On assiste à deux destins féminins parallèles: d'un côté, celui d'une adolescente de 15 ans, amoureuse pour la première fois et très proche de sa meilleure amie; de l'autre, celui d'une femme de 40 ans, accaparée par son travail de sage-femme et qui se retrouve confrontée à la maladie.

Alors que les post-il réglaient les détails de la vie quotidienne au début de l'histoire et leur donnaient la possibilité d'entretenir des relations distantes, ils vont leur permettre de se dire l'essentiel vers la fin. Toutes ces déclarations que par pudeur, on retient trop souvent...

Les petits papiers accrochés sur le frigo se révèlent donc tour à tour triviaux (de simples listes de courses ou des réclamations d'argent de poche), drôles ("ton esclave à domicile"), tendres, graves, nostalgiques....Ils invoquent toute une gamme d'émotions qui laissent le lecteur pantelant, une fois les pages refermées.

En effet, ce roman ne peut laisser personne indifférent.
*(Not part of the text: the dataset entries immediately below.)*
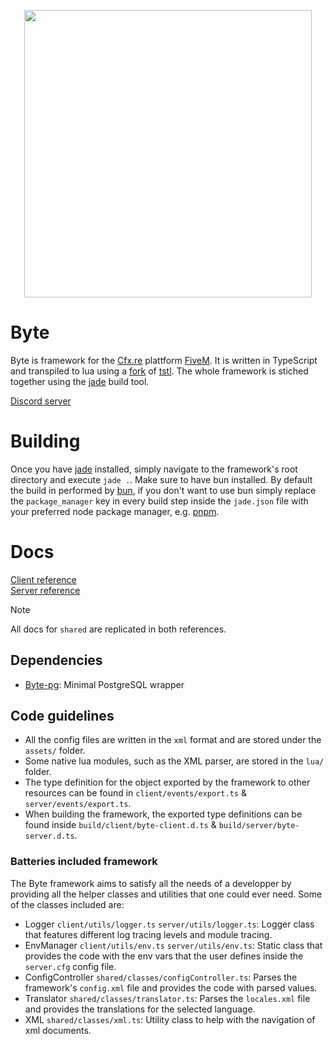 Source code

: <p align="center">
    <img width="460" src="https://github.com/user-attachments/assets/62a88d31-c0a9-4140-bc98-571dee3cb733">
</p>

# Byte

Byte is framework for the [Cfx.re](https://github.com/JaRoLoz/jade) plattform [FiveM](https://fivem.net/). It is written in TypeScript and transpiled to lua using a [fork](https://github.com/JaRoLoz/TypeScriptToFiveMLua) of [tstl](https://typescripttolua.github.io/). The whole framework is stiched together using the [jade](https://github.com/JaRoLoz/jade) build tool.

[Discord server](https://discord.gg/SNY7QFRup5)

# Building

Once you have [jade](https://github.com/JaRoLoz/jade) installed, simply navigate to the framework's root directory and execute `jade .`. Make sure to have bun installed. By default the build in performed by [bun](https://bun.sh/), if you don't want to use bun simply replace the `package_manager` key in every build step inside the `jade.json` file with your preferred node package manager, e.g. [pnpm](https://pnpm.io/es/).

# Docs

[Client reference](https://byte-fw.github.io/Byte/client)<br>
[Server reference](https://byte-fw.github.io/Byte/server)
> [!NOTE]
> All docs for `shared` are replicated in both references.

## Dependencies

- [Byte-pg](https://github.com/Byte-fw/Byte-pg): Minimal PostgreSQL wrapper

## Code guidelines

-   All the config files are written in the `xml` format and are stored under the `assets/` folder.
-   Some native lua modules, such as the XML parser, are stored in the `lua/` folder.
-   The type definition for the object exported by the framework to other resources can be found in `client/events/export.ts` & `server/events/export.ts`.
-   When building the framework, the exported type definitions can be found inside `build/client/byte-client.d.ts` & `build/server/byte-server.d.ts`.

### Batteries included framework

The Byte framework aims to satisfy all the needs of a developper by providing all the helper classes and utilities that one could ever need. Some of the classes included are:

-   Logger `client/utils/logger.ts` `server/utils/logger.ts`: Logger class that features different log tracing levels and module tracing.
-   EnvManager `client/utils/env.ts` `server/utils/env.ts`: Static class that provides the code with the env vars that the user defines inside the `server.cfg` config file.
-   ConfigController `shared/classes/configController.ts`: Parses the framework's `config.xml` file and provides the code with parsed values.
-   Translator `shared/classes/translator.ts`: Parses the `locales.xml` file and provides the translations for the selected language.
-   XML `shared/classes/xml.ts`: Utility class to help with the navigation of xml documents.
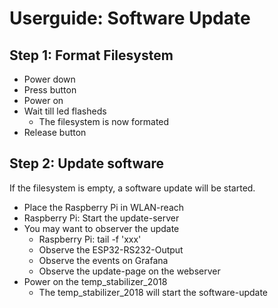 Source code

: # Userguide: Software Update

## Step 1: Format Filesystem

- Power down
- Press button
- Power on
- Wait till led flasheds
  - The filesystem is now formated
- Release button

## Step 2: Update software

If the filesystem is empty, a software update will be started.

- Place the Raspberry Pi in WLAN-reach
- Raspberry Pi: Start the update-server
- You may want to observer the update
  - Raspberry Pi: tail -f 'xxx'
  - Observe the ESP32-RS232-Output
  - Observe the events on Grafana
  - Observe the update-page on the webserver
- Power on the temp_stabilizer_2018
  - The temp_stabilizer_2018 will start the software-update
Il nous fait profondément réfléchir sur nos vies modernes où bien souvent on ne fait que se croiser et sur la nécessité de ne jamais oublier ses rêves.

De plus, il parle très simplement de tendresse, d'amour maternel, de maladie...Sans jamais sombrer dans le pathos.

Bref, vous l'aurez compris: j'ai adoré Ne t'inquiète pas pour moi d'Alice Kuipers. Et j'espère vraiment que vous partagerez ce coup de cœur.

Albin Michel Jeunesse, 2008, 242 pages, 10 €

Lu dans le cadre du challenge God save the livre 2013.